■ TASK TO COMPLETE ■
Look through the entries and report how many lines include the word "przesuwanej". Give the number alone.

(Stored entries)
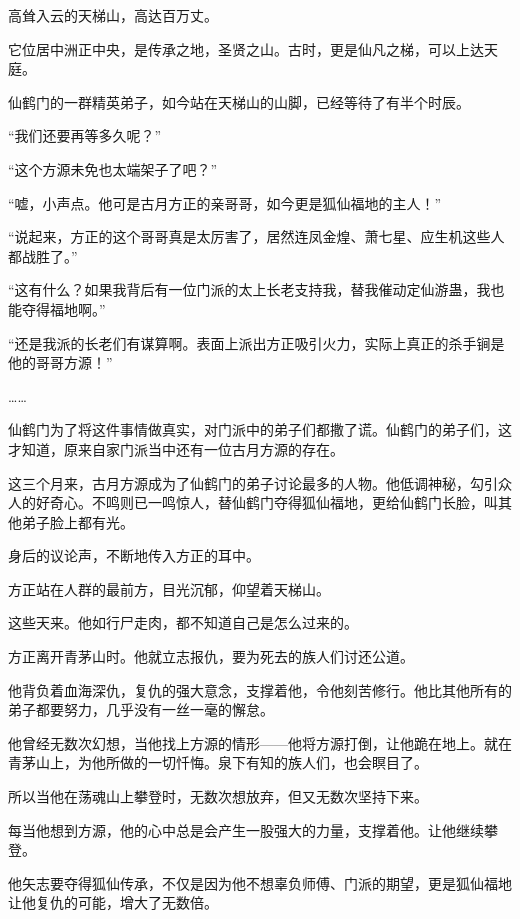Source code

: 
\begin{this_body}



高耸入云的天梯山，高达百万丈。

它位居中洲正中央，是传承之地，圣贤之山。古时，更是仙凡之梯，可以上达天庭。

仙鹤门的一群精英弟子，如今站在天梯山的山脚，已经等待了有半个时辰。

“我们还要再等多久呢？”

“这个方源未免也太端架子了吧？”

“嘘，小声点。他可是古月方正的亲哥哥，如今更是狐仙福地的主人！”

“说起来，方正的这个哥哥真是太厉害了，居然连凤金煌、萧七星、应生机这些人都战胜了。”

“这有什么？如果我背后有一位门派的太上长老支持我，替我催动定仙游蛊，我也能夺得福地啊。”

“还是我派的长老们有谋算啊。表面上派出方正吸引火力，实际上真正的杀手锏是他的哥哥方源！”

……

仙鹤门为了将这件事情做真实，对门派中的弟子们都撒了谎。仙鹤门的弟子们，这才知道，原来自家门派当中还有一位古月方源的存在。

这三个月来，古月方源成为了仙鹤门的弟子讨论最多的人物。他低调神秘，勾引众人的好奇心。不鸣则已一鸣惊人，替仙鹤门夺得狐仙福地，更给仙鹤门长脸，叫其他弟子脸上都有光。

身后的议论声，不断地传入方正的耳中。

方正站在人群的最前方，目光沉郁，仰望着天梯山。

这些天来。他如行尸走肉，都不知道自己是怎么过来的。

方正离开青茅山时。他就立志报仇，要为死去的族人们讨还公道。

他背负着血海深仇，复仇的强大意念，支撑着他，令他刻苦修行。他比其他所有的弟子都要努力，几乎没有一丝一毫的懈怠。

他曾经无数次幻想，当他找上方源的情形——他将方源打倒，让他跪在地上。就在青茅山上，为他所做的一切忏悔。泉下有知的族人们，也会瞑目了。

所以当他在荡魂山上攀登时，无数次想放弃，但又无数次坚持下来。

每当他想到方源，他的心中总是会产生一股强大的力量，支撑着他。让他继续攀登。

他矢志要夺得狐仙传承，不仅是因为他不想辜负师傅、门派的期望，更是狐仙福地让他复仇的可能，增大了无数倍。


\end{this_body}
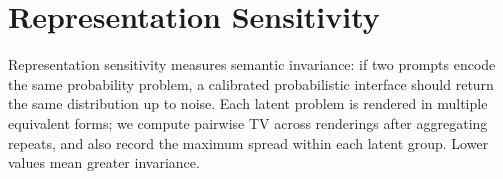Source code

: \documentclass[twoside]{article}
\begin{document}







\clearpage
\appendix
\thispagestyle{empty}

\onecolumn

\section{Representation Sensitivity}
\label{app:repr}

Representation sensitivity measures semantic invariance: if two prompts encode the same probability problem, a calibrated probabilistic interface should return the same distribution up to noise. Each latent problem is rendered in multiple equivalent forms; we compute pairwise TV across renderings after aggregating repeats, and also record the maximum spread within each latent group. Lower values mean greater invariance.
\end{document}
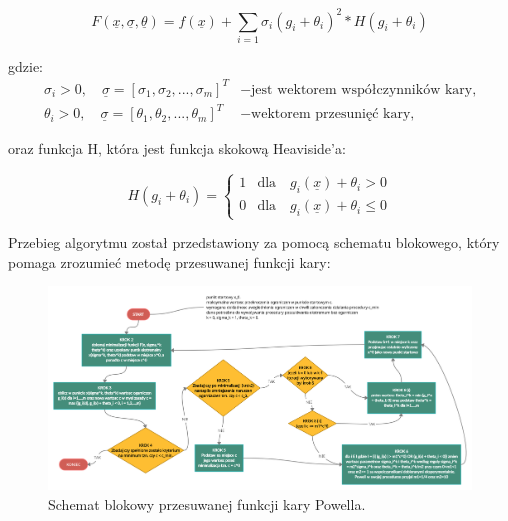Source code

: \documentclass[a4paper,12pt]{article}
\begin{document}
\begin{equation} \label{eq:2}
    F(\underline{x}, \underline{\sigma}, \underline{\theta}) = f(\underline{x}) + \sum_{i=1} \sigma_{i}(g_{i} + \theta_{i})^{2} * H(g_{i} + \theta_{i})
\end{equation}

gdzie:
\begin{equation} \label{eq:3}
    \begin{split}
        \sigma_{i} > 0, \quad \underline{\sigma} = [\sigma_{1}, \sigma_{2}, ..., \sigma_{m}]^{T} &- \mbox{jest wektorem współczynników kary,} \\
        \theta_{i} > 0, \quad \underline{\sigma} = [\theta_{1}, \theta_{2}, ..., \theta_{m}]^{T} &- \mbox{wektorem przesunięć kary,}
    \end{split}
\end{equation}

oraz funkcja H, która jest funkcja skokową Heaviside’a:

\begin{equation} \label{eq:4}
    H(g_{i} + \theta_{i}) =
    \begin{cases}
        1 & \text{dla} \quad g_{i}(\underline{x}) + \theta_{i} > 0 \\
        0 & \text{dla} \quad g_{i}(\underline{x}) + \theta_{i} \leq 0
    \end{cases}
\end{equation}

\newpage
Przebieg algorytmu został przedstawiony za pomocą schematu blokowego, który pomaga zrozumieć metodę przesuwanej funkcji kary:

\begin{figure}[H]
    \centering
    \includegraphics[width=\textwidth]{images/uml_powell.png}
    \caption{Schemat blokowy przesuwanej funkcji kary Powella.}
    \label{uml_powell}
\end{figure}
\end{document}
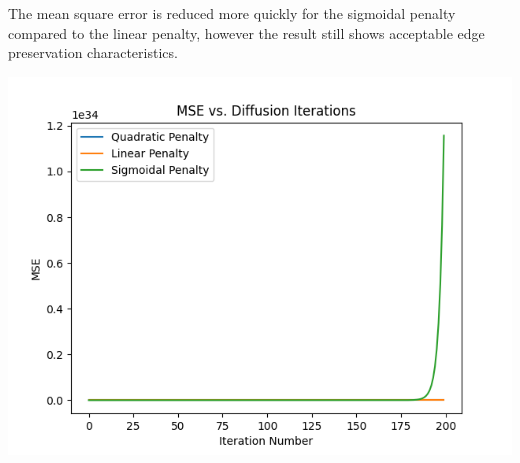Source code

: \documentclass{article}
\begin{document}
  \noindent The mean square error is reduced more quickly for the sigmoidal penalty
  compared to the linear penalty, however the result still shows acceptable
  edge preservation characteristics.
  \begin{center}
    \includegraphics[scale=0.5]{../generated_images/MSE_test3.png}\\
  \end{center}
\end{document}
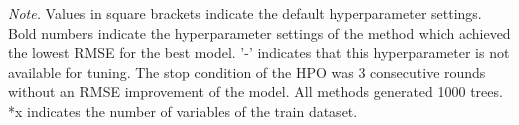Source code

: \documentclass[12pt,a4paper]{article}
\begin{document}
\begin{table}[!htbp]
\begin{threeparttable}
\begin{tabular}{*{6}{l}}
\\
        \bottomrule
     \end{tabular}
    \begin{tablenotes}[flushleft]
      \small
      \item \textit{Note.} Values in square brackets indicate the default hyperparameter settings. Bold numbers indicate the hyperparameter settings of the method which achieved the lowest RMSE for the best model. '-' indicates that this hyperparameter is not available for tuning. The stop condition of the HPO was 3 consecutive rounds without an RMSE improvement of the model. All methods generated 1000 trees. *x indicates the number of variables of the train dataset. 
    \end{tablenotes}
      \label{tab:HPO_results_best_mod}
  \end{threeparttable}
\end{table}

\newcommand{\hlfancy}[2]{\sethlcolor{#1}\hl{#2}}
\end{document}
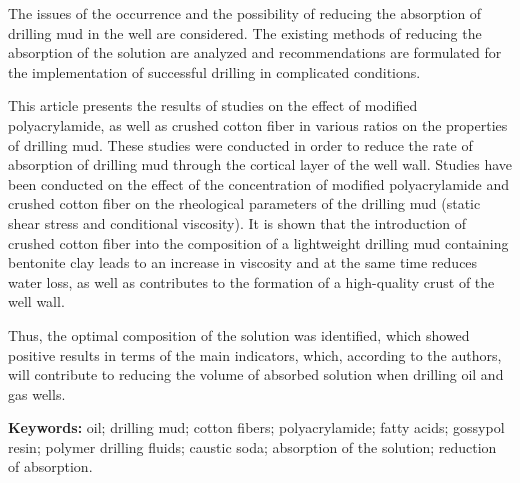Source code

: The issues of the occurrence and the possibility of reducing the
absorption of drilling mud in the well are considered. The existing
methods of reducing the absorption of the solution are analyzed and
recommendations are formulated for the implementation of successful
drilling in complicated conditions.

This article presents the results of studies on the effect of modified
polyacrylamide, as well as crushed cotton fiber in various ratios on the
properties of drilling mud. These studies were conducted in order to
reduce the rate of absorption of drilling mud through the cortical layer
of the well wall. Studies have been conducted on the effect of the
concentration of modified polyacrylamide and crushed cotton fiber on the
rheological parameters of the drilling mud (static shear stress and
conditional viscosity). It is shown that the introduction of crushed
cotton fiber into the composition of a lightweight drilling mud
containing bentonite clay leads to an increase in viscosity and at the
same time reduces water loss, as well as contributes to the formation of
a high-quality crust of the well wall.

Thus, the optimal composition of the solution was identified, which
showed positive results in terms of the main indicators, which,
according to the authors, will contribute to reducing the volume of
absorbed solution when drilling oil and gas wells.

{\bfseries Keywords:} oil; drilling mud; cotton fibers;
polyacrylamide; fatty acids; gossypol resin; polymer drilling fluids;
caustic soda; absorption of the solution; reduction of absorption.

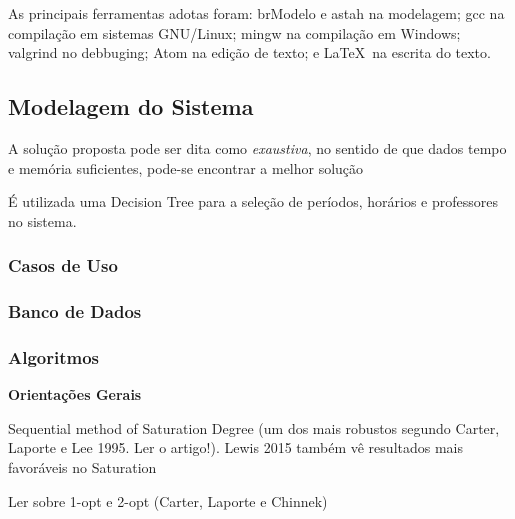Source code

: \documentclass[12pt,a4paper]{article}
\begin{document}
			\par As principais ferramentas adotas foram: brModelo e astah na modelagem; gcc na compilação em sistemas GNU/Linux; mingw na compilação em Windows; valgrind no debbuging; Atom na edição de texto; e \LaTeX \, na escrita do texto.

		\subsection{Modelagem do Sistema}

			A solução proposta pode ser dita como \textit{exaustiva}, no sentido de que dados tempo e memória suficientes, pode-se encontrar a melhor solução

			É utilizada uma Decision Tree para a seleção de períodos, horários e professores no sistema.

			\lipsum[1]


			\subsubsection{Casos de Uso}

				\lipsum[1]

			\subsubsection{Banco de Dados}

				\lipsum[1]

			\subsubsection{Algoritmos}

				\textbf{Orientações Gerais}

				\par Sequential method of Saturation Degree (um dos mais robustos segundo Carter, Laporte e Lee 1995. Ler o artigo!).
				Lewis 2015 também vê resultados mais favoráveis no Saturation

				\par Ler sobre 1-opt e 2-opt (Carter, Laporte e Chinnek)
\end{document}
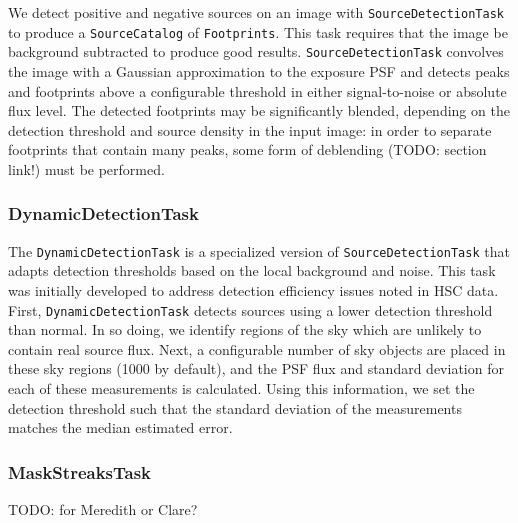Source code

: We detect positive and negative sources on an image with \texttt{SourceDetectionTask} to produce a \texttt{SourceCatalog} of \texttt{Footprints}.
This task requires that the image be background subtracted to produce good results.
\texttt{SourceDetectionTask} convolves the image with a Gaussian approximation to the exposure PSF and detects peaks and footprints above a configurable threshold in either signal-to-noise or absolute flux level.
The detected footprints may be significantly blended, depending on the detection threshold and source density in the input image: in order to separate footprints that contain many peaks, some form of deblending (TODO: section link!) must be performed.

\subsubsection{DynamicDetectionTask}
\label{sec:DynamicDetectionTask}

The \texttt{DynamicDetectionTask} is a specialized version of \texttt{SourceDetectionTask} that adapts detection thresholds based on the local background and noise.
This task was initially developed to address detection efficiency issues noted in HSC data.
First, \texttt{DynamicDetectionTask} detects sources using a lower detection threshold than normal.
In so doing, we identify regions of the sky which are unlikely to contain real source flux.
Next, a configurable number of sky objects are placed in these sky regions (1000 by default), and the PSF flux and standard deviation for each of these measurements is calculated.
Using this information, we set the detection threshold such that the standard deviation of the measurements matches the median estimated error.

\subsubsection{MaskStreaksTask}
\label{MaskStreaksTask}

TODO: for Meredith or Clare?
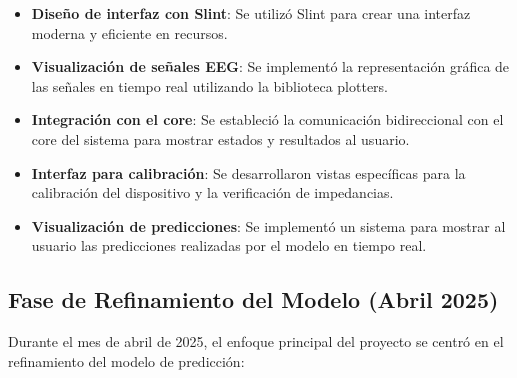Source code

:\begin{itemize}
    \item \textbf{Diseño de interfaz con Slint}: Se utilizó Slint para crear una interfaz moderna y eficiente en recursos.
    
    \item \textbf{Visualización de señales EEG}: Se implementó la representación gráfica de las señales en tiempo real utilizando la biblioteca plotters.
    
    \item \textbf{Integración con el core}: Se estableció la comunicación bidireccional con el core del sistema para mostrar estados y resultados al usuario.
    
    \item \textbf{Interfaz para calibración}: Se desarrollaron vistas específicas para la calibración del dispositivo y la verificación de impedancias.
    
    \item \textbf{Visualización de predicciones}: Se implementó un sistema para mostrar al usuario las predicciones realizadas por el modelo en tiempo real.
\end{itemize}

\subsection{Fase de Refinamiento del Modelo (Abril 2025)}

Durante el mes de abril de 2025, el enfoque principal del proyecto se centró en el refinamiento del modelo de predicción:

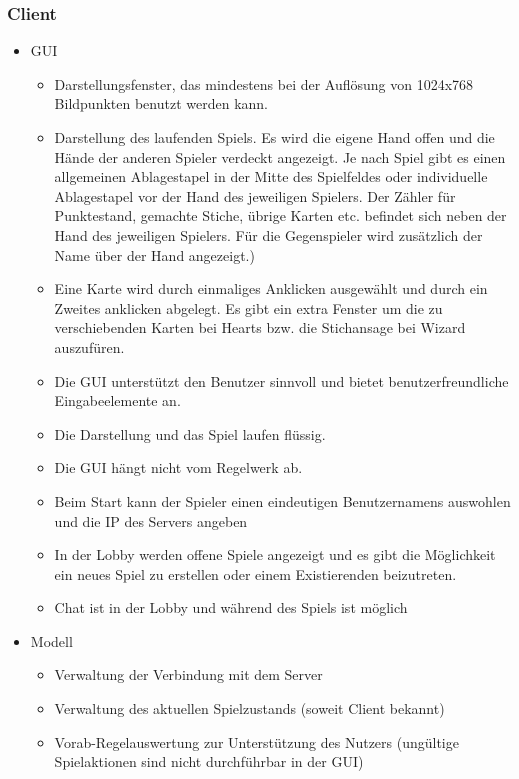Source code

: \documentclass{article}
\begin{document}
\subsubsection{\gls{Client}}
\begin{itemize}
	\item GUI
	\begin{itemize}
		\item Darstellungsfenster, das mindestens bei der Auflösung von 1024x768 Bildpunkten benutzt werden kann.
		\item Darstellung des laufenden Spiels. Es wird die eigene Hand offen und die Hände der anderen Spieler verdeckt 					angezeigt. Je nach Spiel gibt es einen allgemeinen Ablagestapel in der Mitte des Spielfeldes oder individuelle 					Ablagestapel vor der Hand des jeweiligen Spielers. Der Zähler für Punktestand, gemachte Stiche, übrige Karten 					etc. befindet sich neben  der Hand des jeweiligen Spielers. Für die Gegenspieler wird zusätzlich der Name über 					der Hand angezeigt.)
		\item Eine Karte wird durch einmaliges Anklicken ausgewählt und durch ein Zweites anklicken abgelegt. Es gibt ein extra 					Fenster um die zu verschiebenden Karten bei Hearts bzw. die Stichansage bei Wizard auszufüren.
		\item Die GUI unterstützt den Benutzer sinnvoll  und bietet benutzerfreundliche Eingabeelemente an.
		\item Die Darstellung und das Spiel laufen flüssig.
		\item Die GUI hängt nicht vom \gls{Regelwerk} ab.
		\item Beim Start kann der Spieler einen eindeutigen Benutzernamens auswohlen und die IP des \gls{Server}s angeben
		\item In der \gls{Lobby} werden offene Spiele angezeigt und es gibt die Möglichkeit ein neues Spiel zu erstellen oder 					einem Existierenden beizutreten.
		\item Chat ist in der \gls{Lobby} und während des Spiels ist möglich
	\end{itemize}
	\item Modell
	\begin{itemize}
		\item Verwaltung der Verbindung mit dem \gls{Server}
		\item Verwaltung des aktuellen Spielzustands (soweit \gls{Client} bekannt)
		\item Vorab-Regelauswertung zur Unterstützung des Nutzers (ungültige Spielaktionen sind nicht durchführbar in der 					GUI)
	\end{itemize}
\end{itemize}
\end{document}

■ WRITTEN ANSWER ■
2